Kamala is married to Michael and in the first episode they ask their lovers, Jennifer and Tahl to move into a weird harem room in the back of their house. After a lot of himming and hawing on Jen’s part, the couples agree and I immediately feel terrified.
These guys are all about “spiritual connections” and looking into each others’ eyes and shit and honestly their sexy-time interactions are some of the most uncomfortable I’ve ever seen. Kamala and Tahl have a “deep connection” (if you know what I mean, ba-dum bum!) and it clearly, CLEARLY makes Jen uncomfortable, but for whatever reason – she keeps going along. At one point all four of them are in bed together and Kamala is riding Tahl’s pony Olympics-style as Jen, being creepily caressed by Michael stares at them with her deliriously sad eyeballs. Kamala asks if she needs things to slow down. Jen doesn’t answer, but Kamala respects her unspoken wishes and everyone loses their boner and shoots Jen some major stink-tit for the rest of the episode.
Jen is the star of the show for me. She’s so obviously not into it, but she’s trying because she doesn’t want to be a squaredly-daredly mono and Tahl is kind of a smiley, little manipulator. Run away, Jen. Run away.

Obviously, I’m obsessed. From the moment I saw that family portraithellloooooo! I was hooked.
While I’m completely good with my “mono” styles, I can appreciate that not all love stories have to follow the same template to be legit. Duh.
But, I still want Jen to run. away.

Tracy (192 Posts)

Tracy lives in a tiny, blue house with her dude, her dogs and her cat. She is the bossypants of a web development and graphic design department, but in her spare time enjoys playing dress-up, eating clementines and covering anything she can with sparkles. She fears mutant hillbillies, Scientology and people who don't watch tv. Her floors definitely have a waxy, yellow buildup. You can find more of her writing at Lateshoes or follow her on Twitter @lateshoes.


  • I had no interest in watching this show, your post has only made me interested in you watching more of it and telling me about it, because I am positive that it will be infinitely more entertaining.

    • Madam Tracy will tell all.

  • Love the take on the show. Being in a double marriage myself (2 men 2 women exclusivesly “married”) we watch this show in fascination, mostly because it just doesn’t really speak to us. The foursome sex is creepy looking at best. Jen is the most reluctant person in a commited poly relaitonship I have ever seen, as a matter of fact if I was going to describe the signs of not being into it, she has them all.
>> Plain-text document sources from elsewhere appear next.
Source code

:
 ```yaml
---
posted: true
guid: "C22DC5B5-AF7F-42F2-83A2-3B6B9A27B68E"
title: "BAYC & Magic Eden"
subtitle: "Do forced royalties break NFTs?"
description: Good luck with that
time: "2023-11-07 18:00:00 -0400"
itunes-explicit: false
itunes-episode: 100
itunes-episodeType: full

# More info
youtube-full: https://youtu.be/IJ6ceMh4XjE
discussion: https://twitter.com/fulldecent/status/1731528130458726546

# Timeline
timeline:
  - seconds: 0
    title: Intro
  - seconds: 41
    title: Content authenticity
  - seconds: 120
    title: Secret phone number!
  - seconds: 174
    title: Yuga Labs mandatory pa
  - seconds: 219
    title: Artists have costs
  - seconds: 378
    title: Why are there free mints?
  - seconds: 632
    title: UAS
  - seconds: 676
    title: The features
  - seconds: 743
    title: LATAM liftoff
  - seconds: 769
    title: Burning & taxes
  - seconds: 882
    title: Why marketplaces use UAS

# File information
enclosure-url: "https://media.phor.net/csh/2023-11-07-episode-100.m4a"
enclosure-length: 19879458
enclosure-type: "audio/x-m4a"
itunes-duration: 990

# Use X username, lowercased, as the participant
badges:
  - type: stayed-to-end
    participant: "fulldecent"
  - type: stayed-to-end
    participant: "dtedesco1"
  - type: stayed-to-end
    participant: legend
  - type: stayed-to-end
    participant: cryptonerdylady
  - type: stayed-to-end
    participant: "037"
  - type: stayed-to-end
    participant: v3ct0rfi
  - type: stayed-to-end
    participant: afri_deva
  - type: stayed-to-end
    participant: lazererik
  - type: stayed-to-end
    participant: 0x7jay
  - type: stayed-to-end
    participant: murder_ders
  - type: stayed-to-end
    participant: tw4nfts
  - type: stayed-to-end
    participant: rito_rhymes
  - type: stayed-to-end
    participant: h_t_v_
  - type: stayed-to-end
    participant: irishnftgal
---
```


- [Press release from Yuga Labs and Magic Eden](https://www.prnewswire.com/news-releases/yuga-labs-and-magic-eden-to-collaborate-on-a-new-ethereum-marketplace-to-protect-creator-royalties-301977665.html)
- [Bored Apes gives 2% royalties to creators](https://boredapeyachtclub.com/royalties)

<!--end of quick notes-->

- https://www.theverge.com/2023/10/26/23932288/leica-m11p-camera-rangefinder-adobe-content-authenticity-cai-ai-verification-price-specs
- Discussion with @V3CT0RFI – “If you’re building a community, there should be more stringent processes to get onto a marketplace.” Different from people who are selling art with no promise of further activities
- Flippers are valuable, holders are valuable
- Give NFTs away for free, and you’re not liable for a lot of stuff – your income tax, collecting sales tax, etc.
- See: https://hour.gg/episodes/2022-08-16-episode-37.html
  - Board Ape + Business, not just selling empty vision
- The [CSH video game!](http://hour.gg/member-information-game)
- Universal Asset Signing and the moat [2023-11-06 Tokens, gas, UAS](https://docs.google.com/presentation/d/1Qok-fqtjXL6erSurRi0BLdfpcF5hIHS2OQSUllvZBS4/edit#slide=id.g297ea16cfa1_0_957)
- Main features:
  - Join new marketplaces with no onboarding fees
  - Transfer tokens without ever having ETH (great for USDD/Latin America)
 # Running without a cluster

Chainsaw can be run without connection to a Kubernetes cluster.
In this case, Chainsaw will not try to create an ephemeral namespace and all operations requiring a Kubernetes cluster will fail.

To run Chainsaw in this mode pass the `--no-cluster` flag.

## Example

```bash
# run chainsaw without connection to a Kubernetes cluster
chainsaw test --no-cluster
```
A shower doth not a rift heal. On the other hand, it’s a little fun and Family Guy isn’t new yet.

  • I had the same reaction. Jen is clearly the only one worth watching. Everyone else seems fake and militantly hip. She’s desperate to keep greasy faced Tahl , so she overides her gut and lets him have his way. Hope it doesn’t end in murder/suicide.
    The other triad of nitwits apparently regard themselves as revolutionaries, hence the radical t-shirts and red wedding outfits. I wouldn’t let them lead a PTA meeting, let alone foment revolution. In a couple years we’ll be hearing about their deep, meaningful love went tits up and how they are all sueing each other over god knows what.

    • I know. I still hope that Jen tells them all to go hang and runs away with a sculptor or something. Anything.